VATAN, TERÖRSÜZ GELECEK
Vatan... Sadece bir coğrafya değildir. Haritalarda çizilen sınırların ötesinde, hafızalara kazınmış anılar, paylaşılan sevinçler ve ortak acılarla anlam kazanır. Toprağı kıymetli yapan, üzerinde yaşananlardır: bir köyde yanan soba, bayram sabahı uyanan çocuklar, şehit düşen bir askerin geride bıraktığı mektup...
Her taşında bir hikâye olan bu topraklar, sadece doğduğumuz yer değil; uğruna yaşanacak ve korunacak büyük bir mirastır. Vatanı sevmek yalnızca duygusal bir bağlılık değil, aynı zamanda sorumluluk bilinciyle hareket etmeyi de gerektirir.

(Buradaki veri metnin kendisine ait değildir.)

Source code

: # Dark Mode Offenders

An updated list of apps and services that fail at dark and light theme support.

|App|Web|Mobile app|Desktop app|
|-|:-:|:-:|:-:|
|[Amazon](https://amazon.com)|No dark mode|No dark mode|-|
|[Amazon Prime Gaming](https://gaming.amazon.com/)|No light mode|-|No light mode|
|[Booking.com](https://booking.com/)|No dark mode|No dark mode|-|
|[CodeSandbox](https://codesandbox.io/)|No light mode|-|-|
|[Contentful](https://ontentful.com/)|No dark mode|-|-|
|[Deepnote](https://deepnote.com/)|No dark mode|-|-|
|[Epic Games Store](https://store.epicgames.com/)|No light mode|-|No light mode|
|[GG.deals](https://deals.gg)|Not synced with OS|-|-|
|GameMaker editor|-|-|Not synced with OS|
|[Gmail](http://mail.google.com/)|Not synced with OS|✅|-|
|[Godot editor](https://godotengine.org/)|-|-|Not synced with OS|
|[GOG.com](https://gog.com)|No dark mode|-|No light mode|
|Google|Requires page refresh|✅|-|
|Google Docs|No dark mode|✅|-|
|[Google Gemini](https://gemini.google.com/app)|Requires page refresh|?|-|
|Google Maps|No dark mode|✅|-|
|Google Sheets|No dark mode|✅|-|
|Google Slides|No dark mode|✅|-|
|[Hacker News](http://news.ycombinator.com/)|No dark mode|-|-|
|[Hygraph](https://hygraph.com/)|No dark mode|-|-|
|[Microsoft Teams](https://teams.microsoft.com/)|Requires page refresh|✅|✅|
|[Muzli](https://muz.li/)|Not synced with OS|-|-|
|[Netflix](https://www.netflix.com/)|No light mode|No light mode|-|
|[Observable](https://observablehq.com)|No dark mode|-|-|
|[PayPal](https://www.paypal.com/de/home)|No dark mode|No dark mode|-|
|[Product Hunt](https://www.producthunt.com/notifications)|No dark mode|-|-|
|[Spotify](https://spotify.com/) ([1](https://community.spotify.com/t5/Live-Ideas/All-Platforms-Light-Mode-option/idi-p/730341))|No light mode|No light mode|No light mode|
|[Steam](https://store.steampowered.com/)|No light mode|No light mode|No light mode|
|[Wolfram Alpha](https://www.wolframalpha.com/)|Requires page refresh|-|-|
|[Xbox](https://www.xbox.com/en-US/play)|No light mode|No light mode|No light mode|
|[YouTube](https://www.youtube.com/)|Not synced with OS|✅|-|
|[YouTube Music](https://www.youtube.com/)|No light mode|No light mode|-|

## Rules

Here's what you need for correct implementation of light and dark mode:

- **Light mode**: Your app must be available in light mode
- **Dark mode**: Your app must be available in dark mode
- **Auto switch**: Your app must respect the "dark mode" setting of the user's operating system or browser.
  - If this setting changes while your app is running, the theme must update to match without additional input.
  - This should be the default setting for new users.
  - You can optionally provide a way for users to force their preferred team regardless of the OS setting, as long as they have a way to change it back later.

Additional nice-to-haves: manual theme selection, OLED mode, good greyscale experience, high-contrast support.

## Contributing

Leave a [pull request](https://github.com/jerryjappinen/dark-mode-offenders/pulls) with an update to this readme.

Son günlerde sıkça dile getirilen “terörsüz Türkiye” özlemi, toplumun en derin yaralarından birine duyulan hasretin ifadesidir. Hepimiz, çocukların korkusuzca büyüdüğü, anaların ağlamadığı, gençlerin silah sesleri yerine umutla hayata tutunduğu bir ülke istemekteyiz. Ancak bu süreçte, vatan uğruna can veren şehitlerimizin ve onların geride bıraktığı ailelerin acılarına saygısızlık edecek tutumlardan da özenle kaçınılmalıdır. Barış, geçmişi inkâr etmek değil; o acıların tekrarlanmaması için ortak irade göstermektir. Gerçek barış, hem hatıralara sadakat hem geleceğe umut taşır.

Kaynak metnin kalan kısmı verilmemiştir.